Source texts of formatted documents:
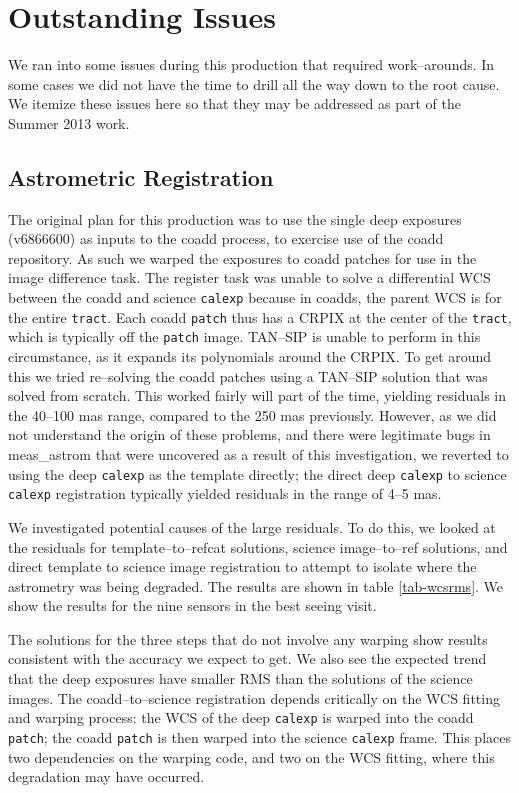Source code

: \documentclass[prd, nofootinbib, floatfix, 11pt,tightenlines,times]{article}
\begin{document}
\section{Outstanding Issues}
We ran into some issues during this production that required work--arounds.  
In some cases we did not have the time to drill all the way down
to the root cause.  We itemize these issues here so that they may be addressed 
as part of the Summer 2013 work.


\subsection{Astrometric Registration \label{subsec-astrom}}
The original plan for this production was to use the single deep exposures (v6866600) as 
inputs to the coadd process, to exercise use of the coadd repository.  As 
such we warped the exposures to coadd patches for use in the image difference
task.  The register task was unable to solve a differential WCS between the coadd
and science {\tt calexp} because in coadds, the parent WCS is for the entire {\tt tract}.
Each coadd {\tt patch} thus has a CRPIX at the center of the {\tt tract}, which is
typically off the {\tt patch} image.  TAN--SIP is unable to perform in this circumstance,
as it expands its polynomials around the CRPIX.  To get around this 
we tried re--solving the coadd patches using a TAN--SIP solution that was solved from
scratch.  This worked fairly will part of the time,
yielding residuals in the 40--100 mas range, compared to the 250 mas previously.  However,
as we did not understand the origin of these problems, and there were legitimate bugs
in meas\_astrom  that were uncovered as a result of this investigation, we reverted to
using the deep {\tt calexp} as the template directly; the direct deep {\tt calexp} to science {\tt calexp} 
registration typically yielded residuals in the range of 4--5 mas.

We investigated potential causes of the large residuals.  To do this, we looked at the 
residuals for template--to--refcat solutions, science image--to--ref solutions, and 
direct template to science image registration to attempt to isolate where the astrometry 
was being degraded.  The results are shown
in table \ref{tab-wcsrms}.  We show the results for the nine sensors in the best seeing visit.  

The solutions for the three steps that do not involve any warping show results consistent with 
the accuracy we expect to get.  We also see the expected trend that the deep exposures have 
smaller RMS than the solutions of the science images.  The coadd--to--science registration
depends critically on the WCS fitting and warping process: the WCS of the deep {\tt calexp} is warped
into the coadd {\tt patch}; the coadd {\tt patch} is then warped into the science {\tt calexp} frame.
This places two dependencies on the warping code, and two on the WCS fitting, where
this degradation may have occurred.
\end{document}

...

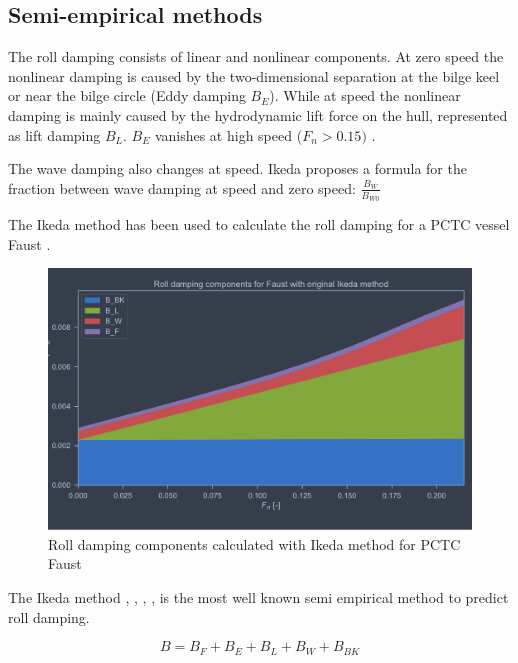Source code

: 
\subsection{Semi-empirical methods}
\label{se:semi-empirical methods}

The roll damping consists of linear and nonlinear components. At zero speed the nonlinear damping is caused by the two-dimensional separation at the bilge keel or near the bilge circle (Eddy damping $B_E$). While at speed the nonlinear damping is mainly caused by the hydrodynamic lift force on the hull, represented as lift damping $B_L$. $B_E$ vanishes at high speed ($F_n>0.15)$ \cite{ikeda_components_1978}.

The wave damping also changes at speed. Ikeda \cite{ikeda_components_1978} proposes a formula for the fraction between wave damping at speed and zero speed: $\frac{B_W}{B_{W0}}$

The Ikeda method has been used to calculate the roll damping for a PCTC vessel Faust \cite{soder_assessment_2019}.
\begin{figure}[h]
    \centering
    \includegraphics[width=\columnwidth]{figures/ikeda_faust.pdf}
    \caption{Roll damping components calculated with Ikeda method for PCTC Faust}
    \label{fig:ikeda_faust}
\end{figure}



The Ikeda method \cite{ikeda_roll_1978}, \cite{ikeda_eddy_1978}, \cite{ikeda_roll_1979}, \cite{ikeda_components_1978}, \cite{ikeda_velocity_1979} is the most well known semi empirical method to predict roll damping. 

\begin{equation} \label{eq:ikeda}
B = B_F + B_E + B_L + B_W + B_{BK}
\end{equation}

...

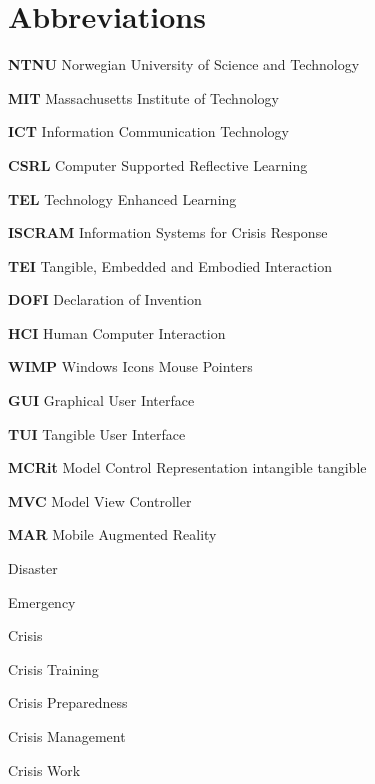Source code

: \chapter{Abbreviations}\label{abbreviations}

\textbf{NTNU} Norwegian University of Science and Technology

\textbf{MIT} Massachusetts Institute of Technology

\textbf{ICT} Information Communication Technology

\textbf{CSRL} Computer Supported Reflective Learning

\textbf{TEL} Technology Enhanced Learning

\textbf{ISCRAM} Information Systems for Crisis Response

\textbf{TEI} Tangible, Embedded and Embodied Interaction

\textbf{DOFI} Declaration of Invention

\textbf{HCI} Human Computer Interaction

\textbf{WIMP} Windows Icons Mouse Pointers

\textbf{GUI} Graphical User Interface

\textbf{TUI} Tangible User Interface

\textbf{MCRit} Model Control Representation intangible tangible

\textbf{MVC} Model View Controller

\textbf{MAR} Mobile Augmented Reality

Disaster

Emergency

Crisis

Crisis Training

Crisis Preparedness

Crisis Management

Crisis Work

→ Work required:
There is a run of lines above from the one with "Human Computer Interaction" to the one with "Crisis Training"; print exactly that run, both ends included, and nothing else.

→ Exercise result:
\textbf{HCI} Human Computer Interaction

\textbf{WIMP} Windows Icons Mouse Pointers

\textbf{GUI} Graphical User Interface

\textbf{TUI} Tangible User Interface

\textbf{MCRit} Model Control Representation intangible tangible

\textbf{MVC} Model View Controller

\textbf{MAR} Mobile Augmented Reality

Disaster

Emergency

Crisis

Crisis Training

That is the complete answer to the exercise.